KEHILLAH SCHECHTER ACADEMY (K–8)
Enrollment: 245 students
Tuition: $20,000 to $22,000
Percent on financial aid: 60%
Time and again, parents of special needs students say they haven’t opted out of Jewish day school but Jewish day schools have opted out of serving their children.
At the Kehillah Schechter Academy, in Norwood, Mass., about one-quarter of the students are learning disabled. That’s an unusually high number for Jewish day schools, which have historically been reluctant to enroll special needs students because of the cost involved.
“Our philosophy is that every child who wants a Jewish education and whose parents are willing to partner with us, and if the resources are available, they should have it,” said Marc Medwed, head of school. “Not every school feels that way.”
Read the Forward’s entire week of coverage of creative solutions to problems facing day schools, including Naomi Zeveloff’s story on Making Day School Affordable.
Kehillah is able to integrate special needs students in large numbers because of its unique classroom-instruction style, called differentiated learning. The practice — in which students work on variations of the same assignment depending on their learning style — is not new to public schools. But when Kehillah implemented it 10 years ago, it was one of the first Jewish day schools to do so. Today, it has caught on among a handful of other Jewish schools nationwide.
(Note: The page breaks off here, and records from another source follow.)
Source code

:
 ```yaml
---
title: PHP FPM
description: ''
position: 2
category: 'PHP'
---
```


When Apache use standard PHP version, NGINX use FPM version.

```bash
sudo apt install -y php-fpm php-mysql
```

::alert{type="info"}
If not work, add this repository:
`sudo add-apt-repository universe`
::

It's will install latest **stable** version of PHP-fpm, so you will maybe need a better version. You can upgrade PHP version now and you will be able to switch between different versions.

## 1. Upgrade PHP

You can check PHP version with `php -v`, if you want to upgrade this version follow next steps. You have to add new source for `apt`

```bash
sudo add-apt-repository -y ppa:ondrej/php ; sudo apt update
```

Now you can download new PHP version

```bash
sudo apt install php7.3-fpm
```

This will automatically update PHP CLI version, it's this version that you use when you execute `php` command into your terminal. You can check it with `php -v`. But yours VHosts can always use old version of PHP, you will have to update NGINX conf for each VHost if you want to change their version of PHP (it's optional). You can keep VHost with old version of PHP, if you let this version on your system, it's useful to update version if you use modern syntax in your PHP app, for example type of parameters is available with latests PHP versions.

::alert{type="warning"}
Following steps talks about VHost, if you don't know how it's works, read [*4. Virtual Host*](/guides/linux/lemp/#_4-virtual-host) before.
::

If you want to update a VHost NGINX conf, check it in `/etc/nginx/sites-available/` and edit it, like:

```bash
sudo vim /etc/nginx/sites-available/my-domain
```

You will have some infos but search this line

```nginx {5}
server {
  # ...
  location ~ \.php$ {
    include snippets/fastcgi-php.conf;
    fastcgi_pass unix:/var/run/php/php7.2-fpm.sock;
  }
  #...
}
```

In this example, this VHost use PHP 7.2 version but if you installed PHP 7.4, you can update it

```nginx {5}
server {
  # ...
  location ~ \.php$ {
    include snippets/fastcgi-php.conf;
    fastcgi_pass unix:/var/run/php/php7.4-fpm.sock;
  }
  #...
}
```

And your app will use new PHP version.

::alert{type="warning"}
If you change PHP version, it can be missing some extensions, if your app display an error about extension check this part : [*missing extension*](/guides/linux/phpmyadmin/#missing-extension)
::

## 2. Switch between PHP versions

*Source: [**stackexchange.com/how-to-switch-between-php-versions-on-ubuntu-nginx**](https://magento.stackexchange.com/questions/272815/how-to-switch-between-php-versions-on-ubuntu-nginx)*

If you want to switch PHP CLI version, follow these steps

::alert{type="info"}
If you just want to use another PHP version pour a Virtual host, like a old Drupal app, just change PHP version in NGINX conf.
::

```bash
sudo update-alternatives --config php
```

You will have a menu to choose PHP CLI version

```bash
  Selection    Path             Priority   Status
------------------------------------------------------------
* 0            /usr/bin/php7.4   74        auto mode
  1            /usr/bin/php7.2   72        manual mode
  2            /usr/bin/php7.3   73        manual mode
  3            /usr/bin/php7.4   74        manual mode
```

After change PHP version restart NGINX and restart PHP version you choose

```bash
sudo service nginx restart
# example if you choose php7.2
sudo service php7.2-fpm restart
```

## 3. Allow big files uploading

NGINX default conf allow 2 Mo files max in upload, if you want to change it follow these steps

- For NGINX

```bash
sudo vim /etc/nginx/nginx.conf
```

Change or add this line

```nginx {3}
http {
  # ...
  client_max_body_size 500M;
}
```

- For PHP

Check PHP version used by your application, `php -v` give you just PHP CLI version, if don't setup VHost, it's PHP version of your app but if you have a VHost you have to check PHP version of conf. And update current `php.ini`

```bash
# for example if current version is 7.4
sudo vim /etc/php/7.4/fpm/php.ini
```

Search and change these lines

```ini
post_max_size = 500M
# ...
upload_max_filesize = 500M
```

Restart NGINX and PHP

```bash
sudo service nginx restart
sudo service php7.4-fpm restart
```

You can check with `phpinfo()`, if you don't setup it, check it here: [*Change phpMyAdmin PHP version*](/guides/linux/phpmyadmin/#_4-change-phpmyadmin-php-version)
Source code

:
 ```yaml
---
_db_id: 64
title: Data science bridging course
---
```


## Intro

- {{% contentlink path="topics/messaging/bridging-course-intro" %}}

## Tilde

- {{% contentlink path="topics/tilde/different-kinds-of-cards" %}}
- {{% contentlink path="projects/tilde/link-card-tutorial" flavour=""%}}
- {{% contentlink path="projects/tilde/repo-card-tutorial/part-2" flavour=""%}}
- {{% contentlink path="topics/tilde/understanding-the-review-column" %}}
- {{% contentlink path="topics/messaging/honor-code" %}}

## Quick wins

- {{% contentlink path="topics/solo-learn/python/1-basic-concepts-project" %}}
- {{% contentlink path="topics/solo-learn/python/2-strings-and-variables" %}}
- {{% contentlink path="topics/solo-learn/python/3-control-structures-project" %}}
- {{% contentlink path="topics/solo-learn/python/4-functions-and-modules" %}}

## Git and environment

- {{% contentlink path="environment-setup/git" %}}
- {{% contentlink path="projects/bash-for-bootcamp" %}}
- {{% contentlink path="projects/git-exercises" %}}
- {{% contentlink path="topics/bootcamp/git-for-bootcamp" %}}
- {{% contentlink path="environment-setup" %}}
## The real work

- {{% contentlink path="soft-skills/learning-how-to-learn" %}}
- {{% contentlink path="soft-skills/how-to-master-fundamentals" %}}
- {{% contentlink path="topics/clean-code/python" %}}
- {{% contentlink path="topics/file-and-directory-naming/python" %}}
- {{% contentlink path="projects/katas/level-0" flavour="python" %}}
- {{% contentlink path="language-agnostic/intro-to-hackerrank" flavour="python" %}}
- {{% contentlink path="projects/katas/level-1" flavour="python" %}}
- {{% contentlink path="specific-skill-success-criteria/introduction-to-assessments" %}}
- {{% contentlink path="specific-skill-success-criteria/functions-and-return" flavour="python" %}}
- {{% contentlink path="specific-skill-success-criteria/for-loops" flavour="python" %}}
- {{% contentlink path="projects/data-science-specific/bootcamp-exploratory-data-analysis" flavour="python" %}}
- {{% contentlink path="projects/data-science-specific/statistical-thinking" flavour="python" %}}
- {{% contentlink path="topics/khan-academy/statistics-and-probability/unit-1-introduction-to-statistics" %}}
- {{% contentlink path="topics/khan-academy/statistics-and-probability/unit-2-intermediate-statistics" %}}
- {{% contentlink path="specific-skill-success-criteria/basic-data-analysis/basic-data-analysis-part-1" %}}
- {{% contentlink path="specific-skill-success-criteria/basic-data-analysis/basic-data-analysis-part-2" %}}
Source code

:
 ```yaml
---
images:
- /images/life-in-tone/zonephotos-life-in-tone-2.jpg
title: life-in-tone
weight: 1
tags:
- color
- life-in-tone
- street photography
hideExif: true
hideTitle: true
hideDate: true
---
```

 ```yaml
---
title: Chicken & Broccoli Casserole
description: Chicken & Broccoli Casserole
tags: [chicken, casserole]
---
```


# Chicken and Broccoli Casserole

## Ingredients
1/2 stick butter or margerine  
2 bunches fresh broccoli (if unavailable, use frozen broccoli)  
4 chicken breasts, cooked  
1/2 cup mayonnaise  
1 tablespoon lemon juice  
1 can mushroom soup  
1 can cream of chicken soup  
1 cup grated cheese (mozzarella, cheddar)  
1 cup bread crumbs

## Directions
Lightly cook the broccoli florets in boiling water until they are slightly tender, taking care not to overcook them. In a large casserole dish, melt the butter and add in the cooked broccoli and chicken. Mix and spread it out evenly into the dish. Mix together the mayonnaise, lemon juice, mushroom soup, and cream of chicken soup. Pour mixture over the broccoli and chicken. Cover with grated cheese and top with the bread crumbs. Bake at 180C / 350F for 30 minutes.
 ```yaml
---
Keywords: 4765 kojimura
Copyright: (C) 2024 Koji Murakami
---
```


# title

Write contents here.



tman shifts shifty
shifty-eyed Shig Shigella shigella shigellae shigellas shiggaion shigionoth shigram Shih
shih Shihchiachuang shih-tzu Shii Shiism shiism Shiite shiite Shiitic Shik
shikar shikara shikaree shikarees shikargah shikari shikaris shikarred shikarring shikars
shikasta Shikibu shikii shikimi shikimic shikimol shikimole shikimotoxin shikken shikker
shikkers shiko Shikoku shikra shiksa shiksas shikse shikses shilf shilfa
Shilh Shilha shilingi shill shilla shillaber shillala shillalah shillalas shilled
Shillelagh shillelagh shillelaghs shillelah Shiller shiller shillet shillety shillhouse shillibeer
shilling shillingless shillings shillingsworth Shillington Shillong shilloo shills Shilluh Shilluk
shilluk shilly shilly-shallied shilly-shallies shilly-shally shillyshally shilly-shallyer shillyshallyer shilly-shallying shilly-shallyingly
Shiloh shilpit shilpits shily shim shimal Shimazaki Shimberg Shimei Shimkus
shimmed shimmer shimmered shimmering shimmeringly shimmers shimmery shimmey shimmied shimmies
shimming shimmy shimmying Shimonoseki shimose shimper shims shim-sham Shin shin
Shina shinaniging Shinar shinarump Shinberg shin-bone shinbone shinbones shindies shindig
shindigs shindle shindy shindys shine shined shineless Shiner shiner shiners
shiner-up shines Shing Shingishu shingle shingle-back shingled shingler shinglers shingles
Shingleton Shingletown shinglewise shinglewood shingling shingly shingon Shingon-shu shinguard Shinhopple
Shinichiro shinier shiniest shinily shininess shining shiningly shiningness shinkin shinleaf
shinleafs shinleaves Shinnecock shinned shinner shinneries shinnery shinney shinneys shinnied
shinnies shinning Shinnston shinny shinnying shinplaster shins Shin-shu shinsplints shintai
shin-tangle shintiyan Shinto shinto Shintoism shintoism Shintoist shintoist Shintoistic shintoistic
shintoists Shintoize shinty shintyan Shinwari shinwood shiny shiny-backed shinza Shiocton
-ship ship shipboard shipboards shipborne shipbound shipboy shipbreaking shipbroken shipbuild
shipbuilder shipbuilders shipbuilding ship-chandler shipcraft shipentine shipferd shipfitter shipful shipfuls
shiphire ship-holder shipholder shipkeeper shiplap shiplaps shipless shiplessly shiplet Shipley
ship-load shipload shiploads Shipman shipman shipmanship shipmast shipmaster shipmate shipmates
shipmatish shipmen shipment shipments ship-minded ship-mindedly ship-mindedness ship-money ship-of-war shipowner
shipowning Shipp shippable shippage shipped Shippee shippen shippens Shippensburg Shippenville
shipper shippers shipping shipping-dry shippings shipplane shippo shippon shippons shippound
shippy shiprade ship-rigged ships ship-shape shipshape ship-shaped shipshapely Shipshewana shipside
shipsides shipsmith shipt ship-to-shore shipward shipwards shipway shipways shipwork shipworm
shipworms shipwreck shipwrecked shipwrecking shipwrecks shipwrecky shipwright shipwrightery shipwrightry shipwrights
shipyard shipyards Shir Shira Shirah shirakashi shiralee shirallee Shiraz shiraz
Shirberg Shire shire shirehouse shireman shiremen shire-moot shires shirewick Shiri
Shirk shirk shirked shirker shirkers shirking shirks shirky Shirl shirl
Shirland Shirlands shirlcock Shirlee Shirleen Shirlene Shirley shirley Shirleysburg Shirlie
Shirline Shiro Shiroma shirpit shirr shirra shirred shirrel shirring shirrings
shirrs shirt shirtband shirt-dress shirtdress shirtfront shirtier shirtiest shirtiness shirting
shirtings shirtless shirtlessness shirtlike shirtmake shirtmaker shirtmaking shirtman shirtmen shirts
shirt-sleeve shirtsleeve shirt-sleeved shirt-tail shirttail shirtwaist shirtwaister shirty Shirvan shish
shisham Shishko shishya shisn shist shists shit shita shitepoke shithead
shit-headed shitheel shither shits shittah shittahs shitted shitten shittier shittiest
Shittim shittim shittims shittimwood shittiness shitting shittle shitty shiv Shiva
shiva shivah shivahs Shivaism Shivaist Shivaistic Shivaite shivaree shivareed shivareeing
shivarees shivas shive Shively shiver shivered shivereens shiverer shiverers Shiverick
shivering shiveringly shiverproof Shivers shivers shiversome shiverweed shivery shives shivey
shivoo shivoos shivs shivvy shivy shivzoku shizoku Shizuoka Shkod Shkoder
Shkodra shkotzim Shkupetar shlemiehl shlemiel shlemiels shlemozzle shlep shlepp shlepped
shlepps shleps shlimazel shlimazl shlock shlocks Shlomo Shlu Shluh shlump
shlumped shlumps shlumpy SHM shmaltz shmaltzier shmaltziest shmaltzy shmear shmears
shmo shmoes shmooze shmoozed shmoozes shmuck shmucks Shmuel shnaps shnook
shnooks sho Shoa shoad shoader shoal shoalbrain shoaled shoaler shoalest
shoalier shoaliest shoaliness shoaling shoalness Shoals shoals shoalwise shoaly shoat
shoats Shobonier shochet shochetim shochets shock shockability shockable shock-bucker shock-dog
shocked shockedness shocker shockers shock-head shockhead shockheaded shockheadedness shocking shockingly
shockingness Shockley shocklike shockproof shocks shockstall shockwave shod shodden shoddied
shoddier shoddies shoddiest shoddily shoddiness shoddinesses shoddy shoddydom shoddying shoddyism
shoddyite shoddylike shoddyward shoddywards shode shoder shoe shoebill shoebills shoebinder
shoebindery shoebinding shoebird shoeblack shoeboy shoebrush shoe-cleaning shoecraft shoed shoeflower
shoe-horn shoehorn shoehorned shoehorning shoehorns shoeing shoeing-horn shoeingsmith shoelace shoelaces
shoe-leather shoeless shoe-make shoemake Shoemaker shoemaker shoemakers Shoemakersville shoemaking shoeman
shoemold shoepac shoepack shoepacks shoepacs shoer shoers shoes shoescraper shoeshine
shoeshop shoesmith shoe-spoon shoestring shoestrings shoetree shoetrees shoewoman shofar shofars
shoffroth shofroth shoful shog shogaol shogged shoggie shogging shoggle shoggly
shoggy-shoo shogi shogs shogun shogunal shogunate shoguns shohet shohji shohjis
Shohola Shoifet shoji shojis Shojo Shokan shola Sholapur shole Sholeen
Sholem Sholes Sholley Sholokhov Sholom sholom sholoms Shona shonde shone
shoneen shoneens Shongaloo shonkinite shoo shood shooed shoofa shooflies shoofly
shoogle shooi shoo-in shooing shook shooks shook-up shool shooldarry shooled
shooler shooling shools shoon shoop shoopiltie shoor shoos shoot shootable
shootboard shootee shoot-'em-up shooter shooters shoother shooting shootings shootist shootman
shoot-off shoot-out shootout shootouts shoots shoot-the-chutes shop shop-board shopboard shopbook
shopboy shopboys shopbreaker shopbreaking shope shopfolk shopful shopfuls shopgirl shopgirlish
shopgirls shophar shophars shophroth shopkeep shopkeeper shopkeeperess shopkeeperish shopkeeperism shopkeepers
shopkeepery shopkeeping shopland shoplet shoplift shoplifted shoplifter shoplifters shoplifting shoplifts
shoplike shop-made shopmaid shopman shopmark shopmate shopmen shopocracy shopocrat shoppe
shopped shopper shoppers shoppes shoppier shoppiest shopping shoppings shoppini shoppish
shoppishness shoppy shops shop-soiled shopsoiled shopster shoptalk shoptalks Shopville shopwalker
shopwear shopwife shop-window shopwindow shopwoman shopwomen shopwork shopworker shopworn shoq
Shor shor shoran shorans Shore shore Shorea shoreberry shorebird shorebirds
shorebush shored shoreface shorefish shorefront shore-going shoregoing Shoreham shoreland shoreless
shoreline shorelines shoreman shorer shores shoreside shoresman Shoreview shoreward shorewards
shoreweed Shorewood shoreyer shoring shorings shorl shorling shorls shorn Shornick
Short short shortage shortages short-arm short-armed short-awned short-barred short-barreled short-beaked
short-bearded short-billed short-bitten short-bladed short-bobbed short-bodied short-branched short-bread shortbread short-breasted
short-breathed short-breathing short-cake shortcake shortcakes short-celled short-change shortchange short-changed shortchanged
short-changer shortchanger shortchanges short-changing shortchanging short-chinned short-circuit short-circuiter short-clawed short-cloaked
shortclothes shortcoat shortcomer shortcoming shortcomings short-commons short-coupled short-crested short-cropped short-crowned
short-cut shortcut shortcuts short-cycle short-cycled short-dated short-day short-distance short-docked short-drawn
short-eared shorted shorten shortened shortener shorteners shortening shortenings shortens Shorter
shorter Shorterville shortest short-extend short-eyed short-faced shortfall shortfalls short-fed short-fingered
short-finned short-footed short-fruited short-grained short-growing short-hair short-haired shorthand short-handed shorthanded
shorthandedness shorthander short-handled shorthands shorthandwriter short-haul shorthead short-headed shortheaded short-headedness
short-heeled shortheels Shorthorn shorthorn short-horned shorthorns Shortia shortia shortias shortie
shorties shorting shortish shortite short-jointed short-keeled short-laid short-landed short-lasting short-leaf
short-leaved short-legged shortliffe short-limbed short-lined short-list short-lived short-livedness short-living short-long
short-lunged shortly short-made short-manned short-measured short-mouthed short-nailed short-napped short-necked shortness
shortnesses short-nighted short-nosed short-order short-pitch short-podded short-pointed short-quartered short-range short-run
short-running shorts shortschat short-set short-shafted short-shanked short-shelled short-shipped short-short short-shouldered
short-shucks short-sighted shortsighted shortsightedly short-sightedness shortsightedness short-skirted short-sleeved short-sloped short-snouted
At Kehillah, which is affiliated with the Conservative movement, differentiated learning is used in both secular studies and Jewish studies. For instance, when students are tasked with writing an outline for an essay, some are asked to write the outline on their own, while others are given prompts in the form of questions to create the outline; still others have the outline placed before them. All three groups must write an essay, but the means to the end are different.
“KSA has created a culture which is committed to including students with diverse learning needs, and has trained and supported teachers two work with these students,” said Arlene Remz, director of Gateways, a Boston-area organization providing special needs services to Kehillah and other Jewish day schools.
According to Medwed, about 40 students from Boston area schools have transferred to Kehillah in the past three years because of its approach to classroom instruction.
Kehillah’s student body includes one child who was rejected from every other day school in the Boston area. “I think schools were scared of him,” Medwed said. “We took him in. He is now in seventh grade. He is one of the brightest thinkers in the group.”